Norton’s eyes lighted. “You’re gettin’ back at me for what I said to you the day before yesterday–when you stopped off at Hazelton’s,” he declared. “All the same you’ll know more about women when you’ve had more experience with them. When I told you that I’d been ‘bossed,’ I didn’t mean that I’d been bossed regular. No woman that knows just how much she can run a man ever lets him know that she’s bossin’ him. Mebbe she’ll act like she’s lettin’ him have his own way. But she’s bossin’ him just the same. He sort of likes it, I reckon. At least it’s only when a man gets real mad that he does a little bossin’ on his own account. And then, like as not, he’ll find that he’s made a big mistake. Like I did to-day about hangin’ Greasy, for instance.”
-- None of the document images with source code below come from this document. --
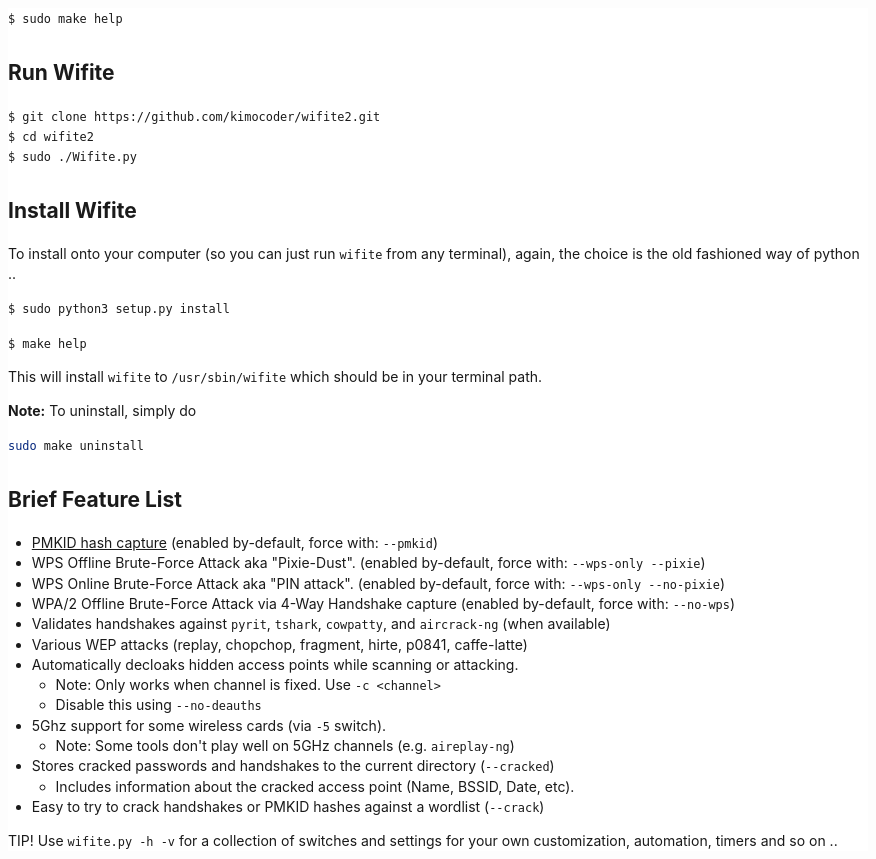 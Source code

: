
 ```sh
$ sudo make help
```


Run Wifite
----------
```sh
$ git clone https://github.com/kimocoder/wifite2.git
$ cd wifite2
$ sudo ./Wifite.py
```

Install Wifite
--------------
To install onto your computer (so you can just run `wifite` from any terminal),
again, the choice is the old fashioned way of python ..

```sh
$ sudo python3 setup.py install
```

```sh
$ make help
```

This will install `wifite` to `/usr/sbin/wifite` which should be in your terminal path.

**Note:** To uninstall, simply do

```sh
sudo make uninstall
```

Brief Feature List
------------------
* [PMKID hash capture](https://hashcat.net/forum/thread-7717.html) (enabled by-default, force with: `--pmkid`)
* WPS Offline Brute-Force Attack aka "Pixie-Dust". (enabled by-default, force with: `--wps-only --pixie`)
* WPS Online Brute-Force Attack aka "PIN attack". (enabled by-default, force with: `--wps-only --no-pixie`)
* WPA/2 Offline Brute-Force Attack via 4-Way Handshake capture (enabled by-default, force with: `--no-wps`)
* Validates handshakes against `pyrit`, `tshark`, `cowpatty`, and `aircrack-ng` (when available)
* Various WEP attacks (replay, chopchop, fragment, hirte, p0841, caffe-latte)
* Automatically decloaks hidden access points while scanning or attacking.
   * Note: Only works when channel is fixed. Use `-c <channel>`
   * Disable this using `--no-deauths`
* 5Ghz support for some wireless cards (via `-5` switch).
   * Note: Some tools don't play well on 5GHz channels (e.g. `aireplay-ng`)
* Stores cracked passwords and handshakes to the current directory (`--cracked`)
   * Includes information about the cracked access point (Name, BSSID, Date, etc).
* Easy to try to crack handshakes or PMKID hashes against a wordlist (`--crack`)

TIP! Use `wifite.py -h -v` for a collection of switches and settings
for your own customization, automation, timers and so on ..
Hollis bowed gravely to Mrs. Norton. “I think he ought to be forgiven, Mrs. Norton,” he said. “Day before yesterday he presumed to lecture me on the superiority of the married male over the unmarried one. And now he humbly admits to being bossed. What then becomes of his much talked of superiority? Shall I–free and unbossed–admit inferiority?”

Mrs. Norton smiled wisely as she moved around the table, arranging the dishes. “I couldn’t decide that,” she said, “until it is explained to me why so many men are apparently so eager to engage a boss.”

“I reckon that settles that argument!” gloated Norton.

Had this conversation taken place two months before Hollis might have answered, Why, indeed, were men so eager to engage a boss? Two months before he might have answered cynically, remembering the unhappiness of his parents. That he did not answer now showed that he was no longer cynical; that he had experienced a change of heart.